В двухтысячных годах (кажется в 2013 году) во время совместных российско-китайских учений на Урале к нам на аэродром Барнаул села группа китайских самолетов и вертолетов. С ними транспортник Ил-76 наш, но с китайскими опознавательными знаками (мы тогда смеялись, что на грузовике они точно везут пограничные столбы на Урал). Сразу стало видно как далеки они от нас. Весь личный состав был в чистых белых перчатках, у нас такого не было и в помине. Отглаженная чистенькая форма, такие-же чистенькие «с иголочки» самолеты истребители-бомбардировщики JH-7A, чем-то напоминающие французские «Ягуары» В группе были вертушки двух типов. После посадки сразу установили свой биотуалет на стоянках, для наших военных небывалая вещь. Но это все внешняя бижутерия. Это все конечно хорошо, но не столь важно. А вот другое было важно. Наши посредники заранее согласовали с китайской стороной размещение самолетов и вертушек на стоянках. Естественно мы как добросердечные хозяева встречали их и пытались зарулить на согласованные стоянки. Как самолеты заруливали не отложилось, а вот вертушки встали не на согласованные места, а так как им захотелось, несмотря на наши энергичные жесты. Нас для них не существовало. На второй день они улетели. Наши многие ребята частенько летали за рубеж, в том числе и в Китай. Китай по «минутам» изменялся в лучшую сторону, но отношение к нам русским было, по крайней мере внешне, очень доброжелательное. А здесь, их военные были полная противоположность… Выводы делайте сами.

Сгоревшие лопатки

Зимой 1972-1973 года при осмотре лопаток турбины «Мигаря» в лучах фонарика обнаружили разрушение лопаток направляющего аппарата турбины. Вообще с фонариками в армии была беда, особенно с батарейками. Батарейки на морозе садились очень быстро, поэтому на полетах фонарики часто подогревали на огромной железной печи в домике техсостава, где вдоль стен сидели все летчики и техники, кто между полетами, кто ждал свой самолет. Сейчас вспоминаю, что летчики сидели вперемешку с технарями, многие курили, не заботясь о своем здоровье, кто в ГШ, кто в ЗШ. Наши ребята двухгодичники не курил ни один. Шлемофоны, кислородные маски и перчатки тут же лежали. Те, которые в ГШ, готовились к полету «на чердак», т.е. в стратосферу, курили сигареты в длинных-предлинных мундштуках, иначе пепел мог попасть внутрь костюма. Здесь же находились наши летчики, молодняк с «Мигарей» в простых кожаных шлемофонах. Шел треп вперемешку с русским языком. Звания здесь не упоминались, только имена или отчества. Правды ради, стоит сказать, командира полка и его замов здесь не бывало почему-то. Хотя командир полка полковник Бобровников, был золотой, справедливый мужик. Мы все его уважали, любили и вообще по доброму не боялись, хотя это был здоровенный мужик. Любили его, за то, что ни высокомерия, ни подлости за ним никто не замечал. А вот матерился он виртуозно, и как-то так выходило, кого он так «строгал» считали это как особую отметину, награду что-ли. На разборе полетов приятно было его такого слушать и наслаждаться нашей летной жизнью в его изложении. Ни замполит, ни его первый зам таким уважением не пользовались. Комэски тоже вроде мужики были нормальные. Старший инженер полка был тоже под стать «Бобру» по характеру, нормальный мужик, плохо, что астма его изводила, а вот его зам. по СД (самолет-двигатель) тоже не пользовался уважением. Все высшее летное и инженерное руководство полка, вероятно, находилось на втором этаже или у руководителя полетов, не помню, короче.
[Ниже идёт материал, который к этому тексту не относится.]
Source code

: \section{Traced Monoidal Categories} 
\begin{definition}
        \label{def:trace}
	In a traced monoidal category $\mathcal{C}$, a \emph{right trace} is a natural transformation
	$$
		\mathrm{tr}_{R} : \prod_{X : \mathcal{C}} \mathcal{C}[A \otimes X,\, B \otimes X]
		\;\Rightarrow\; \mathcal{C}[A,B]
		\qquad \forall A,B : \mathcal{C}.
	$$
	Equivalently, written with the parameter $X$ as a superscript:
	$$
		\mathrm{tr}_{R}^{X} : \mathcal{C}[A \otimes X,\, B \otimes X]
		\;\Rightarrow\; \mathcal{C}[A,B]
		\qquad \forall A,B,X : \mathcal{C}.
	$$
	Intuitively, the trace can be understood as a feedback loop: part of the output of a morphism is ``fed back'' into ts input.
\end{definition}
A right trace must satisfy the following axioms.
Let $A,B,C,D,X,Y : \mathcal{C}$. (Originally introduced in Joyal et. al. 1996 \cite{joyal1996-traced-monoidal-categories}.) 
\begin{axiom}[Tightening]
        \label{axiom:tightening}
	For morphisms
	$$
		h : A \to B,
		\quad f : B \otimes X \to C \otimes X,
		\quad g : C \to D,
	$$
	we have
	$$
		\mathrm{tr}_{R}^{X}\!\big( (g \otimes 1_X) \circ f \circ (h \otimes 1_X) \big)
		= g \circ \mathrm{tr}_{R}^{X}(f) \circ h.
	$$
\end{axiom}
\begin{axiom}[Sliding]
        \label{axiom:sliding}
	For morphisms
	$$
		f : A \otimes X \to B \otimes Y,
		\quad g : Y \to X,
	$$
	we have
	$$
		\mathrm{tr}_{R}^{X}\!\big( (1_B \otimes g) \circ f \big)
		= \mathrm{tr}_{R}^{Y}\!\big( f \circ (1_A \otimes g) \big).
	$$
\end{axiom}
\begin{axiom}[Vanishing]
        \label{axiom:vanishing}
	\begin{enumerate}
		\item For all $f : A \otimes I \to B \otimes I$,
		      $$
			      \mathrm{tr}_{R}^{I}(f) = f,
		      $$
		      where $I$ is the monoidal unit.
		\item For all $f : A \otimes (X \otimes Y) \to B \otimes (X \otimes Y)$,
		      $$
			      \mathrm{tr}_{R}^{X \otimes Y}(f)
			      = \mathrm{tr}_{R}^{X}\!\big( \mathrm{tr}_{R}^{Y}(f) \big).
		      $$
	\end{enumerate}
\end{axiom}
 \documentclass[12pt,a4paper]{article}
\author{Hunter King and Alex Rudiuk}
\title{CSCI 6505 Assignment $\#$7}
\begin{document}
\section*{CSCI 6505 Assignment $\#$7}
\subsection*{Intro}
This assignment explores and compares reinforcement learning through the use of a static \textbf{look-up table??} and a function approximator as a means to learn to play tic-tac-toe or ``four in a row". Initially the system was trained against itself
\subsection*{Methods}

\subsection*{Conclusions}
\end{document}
Так вот, на МиГе обнаружили разрушение лопаток направляющего аппарата, самолет отстранили от полетов, вызвали кого надо с завода. Те приехали. Погоняли несколько раз двигатель на всех режимах. Движок работал как часы, да и жалоб от летчиков не было. Расстыковали самолет, сняли реактивную трубу, вот турбина как на ладони. Лопатки турбины как новенькие, зелененькие, это покрытие у них такое, эмаль высокотемпературная, а вот от лопаток направляющего аппарата остались одни лобики, а хвостиков вообще нет, т.е. примерно половины лопатки нет. Лопатки эти пустотелые продуваемые. Вероятно продувка чем-то засорилась. Движок сняли, увезли, дальнейшую судьбу и причину разрушения лопаток до нас не доводили. Тоже опыт.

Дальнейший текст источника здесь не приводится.